+++ EXTRACTED RECORDS

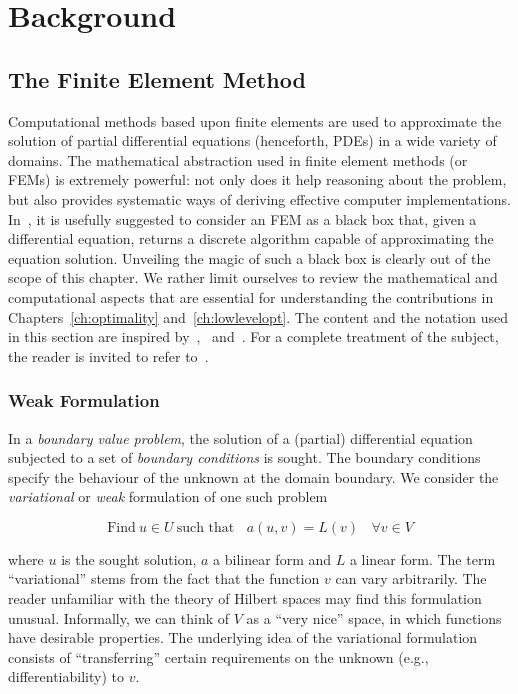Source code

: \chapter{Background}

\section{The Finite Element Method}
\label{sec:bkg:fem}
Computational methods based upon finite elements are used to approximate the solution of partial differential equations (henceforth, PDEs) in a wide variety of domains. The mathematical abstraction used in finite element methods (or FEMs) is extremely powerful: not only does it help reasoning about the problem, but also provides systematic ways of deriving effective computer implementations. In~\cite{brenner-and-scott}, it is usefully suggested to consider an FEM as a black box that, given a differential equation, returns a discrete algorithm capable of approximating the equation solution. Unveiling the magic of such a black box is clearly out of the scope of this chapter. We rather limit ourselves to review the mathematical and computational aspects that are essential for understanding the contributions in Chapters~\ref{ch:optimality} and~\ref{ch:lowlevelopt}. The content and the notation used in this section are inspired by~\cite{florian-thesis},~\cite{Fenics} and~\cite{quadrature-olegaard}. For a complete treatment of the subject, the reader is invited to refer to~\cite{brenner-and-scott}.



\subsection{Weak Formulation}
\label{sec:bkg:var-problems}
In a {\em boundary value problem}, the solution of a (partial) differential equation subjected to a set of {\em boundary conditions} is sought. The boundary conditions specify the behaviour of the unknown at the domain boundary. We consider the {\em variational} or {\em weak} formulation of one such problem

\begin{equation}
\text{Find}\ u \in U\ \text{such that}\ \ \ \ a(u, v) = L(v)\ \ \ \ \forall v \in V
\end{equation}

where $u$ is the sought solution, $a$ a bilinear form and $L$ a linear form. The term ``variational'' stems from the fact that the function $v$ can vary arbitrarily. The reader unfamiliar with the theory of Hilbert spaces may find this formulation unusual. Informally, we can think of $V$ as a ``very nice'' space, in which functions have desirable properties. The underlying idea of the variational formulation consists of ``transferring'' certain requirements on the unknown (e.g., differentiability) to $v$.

++++++
+++ EXTRACTED RECORDS

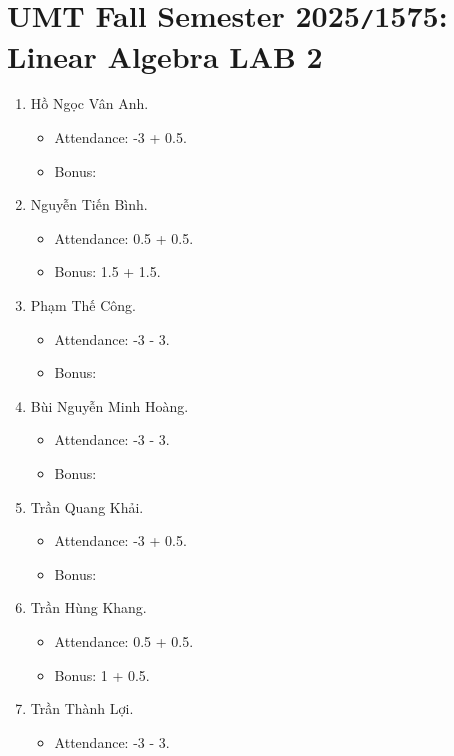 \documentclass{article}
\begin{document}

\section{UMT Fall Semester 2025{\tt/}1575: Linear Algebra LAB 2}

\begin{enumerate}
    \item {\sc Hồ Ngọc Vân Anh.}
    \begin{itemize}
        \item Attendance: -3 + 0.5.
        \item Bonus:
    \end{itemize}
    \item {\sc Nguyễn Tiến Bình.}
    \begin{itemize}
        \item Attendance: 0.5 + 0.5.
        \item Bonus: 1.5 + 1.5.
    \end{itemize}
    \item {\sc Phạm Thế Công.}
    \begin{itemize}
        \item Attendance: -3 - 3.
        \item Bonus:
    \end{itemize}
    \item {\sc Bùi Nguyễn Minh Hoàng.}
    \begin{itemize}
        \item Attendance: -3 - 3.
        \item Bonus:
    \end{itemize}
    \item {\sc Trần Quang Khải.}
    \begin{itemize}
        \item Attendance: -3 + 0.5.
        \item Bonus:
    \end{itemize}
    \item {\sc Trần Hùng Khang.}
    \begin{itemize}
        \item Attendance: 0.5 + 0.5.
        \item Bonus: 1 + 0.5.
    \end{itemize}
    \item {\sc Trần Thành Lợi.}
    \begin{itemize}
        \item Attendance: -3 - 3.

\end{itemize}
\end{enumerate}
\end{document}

++++++
+++ EXTRACTED RECORDS

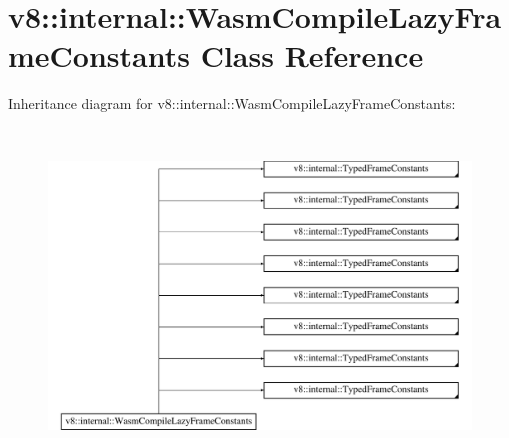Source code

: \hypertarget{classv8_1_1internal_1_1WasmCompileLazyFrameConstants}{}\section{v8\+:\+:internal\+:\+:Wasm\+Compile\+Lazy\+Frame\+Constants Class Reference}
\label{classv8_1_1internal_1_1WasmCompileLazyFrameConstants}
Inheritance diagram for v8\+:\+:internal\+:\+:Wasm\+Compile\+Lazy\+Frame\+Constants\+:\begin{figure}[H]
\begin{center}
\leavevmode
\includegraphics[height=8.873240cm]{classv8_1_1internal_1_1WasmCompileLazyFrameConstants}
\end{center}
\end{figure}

++++++

_REQUIREMENT_:
When a line above includes the word "chapter", please list that line.

_WRITTEN SOLUTION_:
: \chapter{Background}
Computational methods based upon finite elements are used to approximate the solution of partial differential equations (henceforth, PDEs) in a wide variety of domains. The mathematical abstraction used in finite element methods (or FEMs) is extremely powerful: not only does it help reasoning about the problem, but also provides systematic ways of deriving effective computer implementations. In~\cite{brenner-and-scott}, it is usefully suggested to consider an FEM as a black box that, given a differential equation, returns a discrete algorithm capable of approximating the equation solution. Unveiling the magic of such a black box is clearly out of the scope of this chapter. We rather limit ourselves to review the mathematical and computational aspects that are essential for understanding the contributions in Chapters~\ref{ch:optimality} and~\ref{ch:lowlevelopt}. The content and the notation used in this section are inspired by~\cite{florian-thesis},~\cite{Fenics} and~\cite{quadrature-olegaard}. For a complete treatment of the subject, the reader is invited to refer to~\cite{brenner-and-scott}.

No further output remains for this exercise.